Number of members of the board of directors of a limited liability company

Usually three to thirteen people.

The number of members of the board of directors of a limited liability company is an important part of the corporate governance structure, aiming at ensuring the scientific and democratic decision-making of the company and protecting shareholders' rights and interests. With regard to the specific provisions on the number of members of the board of directors of limited liability companies, China's company law has clear provisions to restrain and guide them.

I. Provisions on the number of directors

According to the relevant provisions of the Company Law of People's Republic of China (PRC), the board of directors of a limited liability company is composed of three to thirteen members. This provision not only ensures that the board of directors can form an effective decision-making mechanism, but also avoids the inefficient decision-making caused by too many people.

Two. Generation and term of office of board members

The members of the board of directors are elected by the general meeting of shareholders, and each term of office shall not exceed three years. Upon expiration of the term of office, you can be re-elected if you are re-elected. This provision ensures the mobility and stability of board members and is conducive to the long-term development of corporate governance.

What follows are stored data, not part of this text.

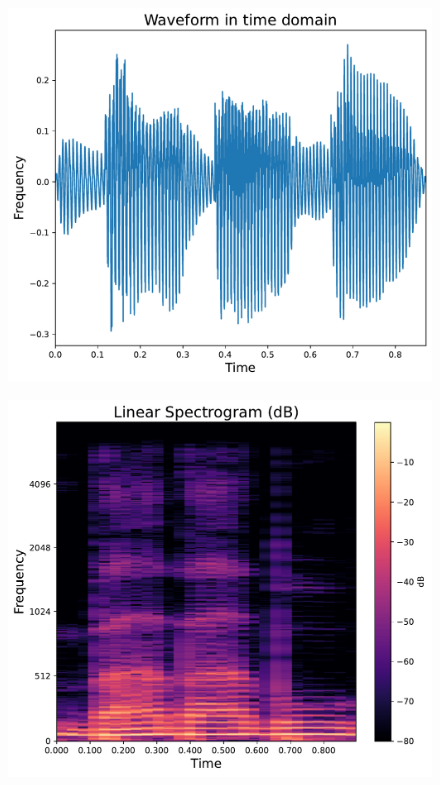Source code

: \begin{figure}[h]
	\centering
	\begin{minipage}[b]{0.3\linewidth}
		\includegraphics[width=\linewidth]{"graphs/sectr_example/Waveform in time domain"}
		\label{fig:waveform-in-time-domain}
	\end{minipage}
	\hfill
	\begin{minipage}[b]{0.3\linewidth}
		\includegraphics[width=\linewidth]{"graphs/sectr_example/Linear Spectrogram (dB)"}

\end{minipage}
\end{figure}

Three. Duties and powers of board members

The members of the board of directors are responsible for implementing the resolutions of the shareholders' meeting, formulating the company's business plan and investment plan, and determining the establishment of the company's internal management organization. They have the right to make business decisions on the company, but they are also responsible for the company and shareholders.

Four. Adjustment of the number of board members

Under special circumstances, the company may, according to actual needs, make appropriate adjustments to the number of directors by amending the articles of association or resolutions of the shareholders' meeting. However, this adjustment must comply with the provisions of the Company Law and the Articles of Association to ensure the legitimacy and effectiveness of corporate governance.

To sum up:

The board of directors of a limited liability company usually consists of three to thirteen members, elected by the shareholders' meeting, and each term of office shall not exceed three years. The members of the board of directors are responsible for implementing the resolutions of the shareholders' meeting and formulating the company's business plan and investment plan. , and have the decision-making power and bear the corresponding responsibilities. Under special circumstances, the number of board members can be adjusted according to actual needs, but it must comply with the provisions of the Company Law and the Articles of Association.

Legal basis:

Company Law of the People's Republic of China

Article 44 provides that:

A limited liability company shall have a board of directors with three to thirteen members; However, unless otherwise provided for in Article 50 of this Law.

A limited liability company established by two or more state-owned enterprises or two or more other state-owned investors shall have staff representatives among its board members; Other members of the board of directors of a limited liability company may include representatives of employees of the company. The employee representatives in the board of directors are elected by the employees of the company through employee congresses, employee congresses or other forms of democratic elections.

The board of directors shall have a chairman and may have a vice-chairman. The method for the formation of the chairman and vice chairman shall be stipulated in the articles of association.

Article 50 provides that:

A limited liability company with fewer shareholders or a smaller scale may have an executive director instead of a board of directors. The executive director may concurrently serve as the company manager.

The functions and powers of the executive director shall be stipulated in the articles of association.